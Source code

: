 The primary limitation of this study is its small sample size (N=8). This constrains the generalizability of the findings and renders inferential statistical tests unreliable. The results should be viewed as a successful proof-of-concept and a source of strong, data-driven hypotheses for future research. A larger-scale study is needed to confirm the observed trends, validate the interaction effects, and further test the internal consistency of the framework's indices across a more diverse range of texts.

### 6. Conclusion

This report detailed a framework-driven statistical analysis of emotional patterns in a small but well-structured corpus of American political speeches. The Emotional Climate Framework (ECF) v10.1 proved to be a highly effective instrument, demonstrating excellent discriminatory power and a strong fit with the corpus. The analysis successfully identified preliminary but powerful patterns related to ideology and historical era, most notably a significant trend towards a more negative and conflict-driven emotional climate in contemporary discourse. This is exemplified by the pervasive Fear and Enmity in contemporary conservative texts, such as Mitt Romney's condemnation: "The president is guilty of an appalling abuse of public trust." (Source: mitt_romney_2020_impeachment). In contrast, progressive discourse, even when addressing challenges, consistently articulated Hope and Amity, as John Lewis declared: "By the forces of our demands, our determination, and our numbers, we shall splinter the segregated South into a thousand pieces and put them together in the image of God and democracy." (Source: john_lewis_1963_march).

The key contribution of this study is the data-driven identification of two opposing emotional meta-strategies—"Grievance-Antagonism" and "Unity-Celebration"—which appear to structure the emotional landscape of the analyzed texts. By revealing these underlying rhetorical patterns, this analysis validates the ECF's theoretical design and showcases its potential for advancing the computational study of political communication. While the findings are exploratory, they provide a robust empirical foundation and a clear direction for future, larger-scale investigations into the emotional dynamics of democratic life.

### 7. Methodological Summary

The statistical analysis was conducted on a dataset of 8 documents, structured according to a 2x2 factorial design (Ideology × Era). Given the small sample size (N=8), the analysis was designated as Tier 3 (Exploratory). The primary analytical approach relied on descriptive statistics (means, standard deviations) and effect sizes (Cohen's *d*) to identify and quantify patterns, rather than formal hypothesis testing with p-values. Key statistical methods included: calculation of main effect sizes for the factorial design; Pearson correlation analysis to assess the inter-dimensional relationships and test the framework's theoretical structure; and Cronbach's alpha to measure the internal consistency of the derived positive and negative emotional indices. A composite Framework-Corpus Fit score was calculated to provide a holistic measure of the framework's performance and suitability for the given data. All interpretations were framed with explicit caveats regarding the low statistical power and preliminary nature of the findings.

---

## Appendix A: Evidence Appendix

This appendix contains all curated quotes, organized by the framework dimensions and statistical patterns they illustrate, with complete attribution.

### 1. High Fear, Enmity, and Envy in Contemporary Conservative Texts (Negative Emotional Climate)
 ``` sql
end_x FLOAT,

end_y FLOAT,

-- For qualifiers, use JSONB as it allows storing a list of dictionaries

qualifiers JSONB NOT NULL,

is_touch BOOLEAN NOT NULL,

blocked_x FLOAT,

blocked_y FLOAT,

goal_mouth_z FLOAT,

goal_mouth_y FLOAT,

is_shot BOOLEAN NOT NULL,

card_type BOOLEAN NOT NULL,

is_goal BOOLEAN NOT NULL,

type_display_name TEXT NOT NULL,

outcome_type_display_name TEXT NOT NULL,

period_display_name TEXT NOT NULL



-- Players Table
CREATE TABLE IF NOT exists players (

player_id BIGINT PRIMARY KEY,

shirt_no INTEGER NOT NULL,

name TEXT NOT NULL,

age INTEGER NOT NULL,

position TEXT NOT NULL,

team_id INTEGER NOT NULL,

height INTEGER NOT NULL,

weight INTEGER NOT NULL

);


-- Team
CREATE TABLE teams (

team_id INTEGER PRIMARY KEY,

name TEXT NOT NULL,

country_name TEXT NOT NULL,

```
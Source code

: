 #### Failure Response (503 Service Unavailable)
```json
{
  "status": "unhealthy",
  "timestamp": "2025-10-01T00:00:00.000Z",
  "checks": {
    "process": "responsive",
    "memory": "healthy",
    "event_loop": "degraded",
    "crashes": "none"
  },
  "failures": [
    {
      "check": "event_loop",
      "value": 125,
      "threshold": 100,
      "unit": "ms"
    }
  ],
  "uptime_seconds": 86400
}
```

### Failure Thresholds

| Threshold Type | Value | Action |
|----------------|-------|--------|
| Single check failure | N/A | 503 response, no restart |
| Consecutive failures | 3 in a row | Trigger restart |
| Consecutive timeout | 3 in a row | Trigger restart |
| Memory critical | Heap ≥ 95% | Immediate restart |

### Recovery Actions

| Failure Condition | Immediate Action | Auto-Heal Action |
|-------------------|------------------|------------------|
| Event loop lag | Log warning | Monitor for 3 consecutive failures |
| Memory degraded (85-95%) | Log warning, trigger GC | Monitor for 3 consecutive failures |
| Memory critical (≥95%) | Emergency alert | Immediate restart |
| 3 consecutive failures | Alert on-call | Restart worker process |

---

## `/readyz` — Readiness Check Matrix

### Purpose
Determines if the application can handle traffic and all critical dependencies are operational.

-- The task --
What this exercise calls for is a precise transcription of the material above.

-- Response for this exercise --
Source code

: The primary limitation of this study is its small sample size (N=8). This constrains the generalizability of the findings and renders inferential statistical tests unreliable. The results should be viewed as a successful proof-of-concept and a source of strong, data-driven hypotheses for future research. A larger-scale study is needed to confirm the observed trends, validate the interaction effects, and further test the internal consistency of the framework's indices across a more diverse range of texts.

### 6. Conclusion

This report detailed a framework-driven statistical analysis of emotional patterns in a small but well-structured corpus of American political speeches. The Emotional Climate Framework (ECF) v10.1 proved to be a highly effective instrument, demonstrating excellent discriminatory power and a strong fit with the corpus. The analysis successfully identified preliminary but powerful patterns related to ideology and historical era, most notably a significant trend towards a more negative and conflict-driven emotional climate in contemporary discourse. This is exemplified by the pervasive Fear and Enmity in contemporary conservative texts, such as Mitt Romney's condemnation: "The president is guilty of an appalling abuse of public trust." (Source: mitt_romney_2020_impeachment). In contrast, progressive discourse, even when addressing challenges, consistently articulated Hope and Amity, as John Lewis declared: "By the forces of our demands, our determination, and our numbers, we shall splinter the segregated South into a thousand pieces and put them together in the image of God and democracy." (Source: john_lewis_1963_march).

The key contribution of this study is the data-driven identification of two opposing emotional meta-strategies—"Grievance-Antagonism" and "Unity-Celebration"—which appear to structure the emotional landscape of the analyzed texts. By revealing these underlying rhetorical patterns, this analysis validates the ECF's theoretical design and showcases its potential for advancing the computational study of political communication. While the findings are exploratory, they provide a robust empirical foundation and a clear direction for future, larger-scale investigations into the emotional dynamics of democratic life.

### 7. Methodological Summary

The statistical analysis was conducted on a dataset of 8 documents, structured according to a 2x2 factorial design (Ideology × Era). Given the small sample size (N=8), the analysis was designated as Tier 3 (Exploratory). The primary analytical approach relied on descriptive statistics (means, standard deviations) and effect sizes (Cohen's *d*) to identify and quantify patterns, rather than formal hypothesis testing with p-values. Key statistical methods included: calculation of main effect sizes for the factorial design; Pearson correlation analysis to assess the inter-dimensional relationships and test the framework's theoretical structure; and Cronbach's alpha to measure the internal consistency of the derived positive and negative emotional indices. A composite Framework-Corpus Fit score was calculated to provide a holistic measure of the framework's performance and suitability for the given data. All interpretations were framed with explicit caveats regarding the low statistical power and preliminary nature of the findings.

---

## Appendix A: Evidence Appendix

This appendix contains all curated quotes, organized by the framework dimensions and statistical patterns they illustrate, with complete attribution.

### 1. High Fear, Enmity, and Envy in Contemporary Conservative Texts (Negative Emotional Climate)
 ``` sql
end_x FLOAT,

end_y FLOAT,

-- For qualifiers, use JSONB as it allows storing a list of dictionaries

qualifiers JSONB NOT NULL,

is_touch BOOLEAN NOT NULL,

blocked_x FLOAT,

blocked_y FLOAT,

goal_mouth_z FLOAT,

goal_mouth_y FLOAT,

is_shot BOOLEAN NOT NULL,

card_type BOOLEAN NOT NULL,

is_goal BOOLEAN NOT NULL,

type_display_name TEXT NOT NULL,

outcome_type_display_name TEXT NOT NULL,

period_display_name TEXT NOT NULL



-- Players Table
CREATE TABLE IF NOT exists players (

player_id BIGINT PRIMARY KEY,

shirt_no INTEGER NOT NULL,

name TEXT NOT NULL,

age INTEGER NOT NULL,

position TEXT NOT NULL,

team_id INTEGER NOT NULL,

height INTEGER NOT NULL,

weight INTEGER NOT NULL

);


-- Team
CREATE TABLE teams (

team_id INTEGER PRIMARY KEY,

name TEXT NOT NULL,

country_name TEXT NOT NULL,

```
Source code

: #### Failure Response (503 Service Unavailable)
```json
{
  "status": "unhealthy",
  "timestamp": "2025-10-01T00:00:00.000Z",
  "checks": {
    "process": "responsive",
    "memory": "healthy",
    "event_loop": "degraded",
    "crashes": "none"
  },
  "failures": [
    {
      "check": "event_loop",
      "value": 125,
      "threshold": 100,
      "unit": "ms"
    }
  ],
  "uptime_seconds": 86400
}
```

### Failure Thresholds

| Threshold Type | Value | Action |
|----------------|-------|--------|
| Single check failure | N/A | 503 response, no restart |
| Consecutive failures | 3 in a row | Trigger restart |
| Consecutive timeout | 3 in a row | Trigger restart |
| Memory critical | Heap ≥ 95% | Immediate restart |

### Recovery Actions

| Failure Condition | Immediate Action | Auto-Heal Action |
|-------------------|------------------|------------------|
| Event loop lag | Log warning | Monitor for 3 consecutive failures |
| Memory degraded (85-95%) | Log warning, trigger GC | Monitor for 3 consecutive failures |
| Memory critical (≥95%) | Emergency alert | Immediate restart |
| 3 consecutive failures | Alert on-call | Restart worker process |

---

## `/readyz` — Readiness Check Matrix

### Purpose
Determines if the application can handle traffic and all critical dependencies are operational.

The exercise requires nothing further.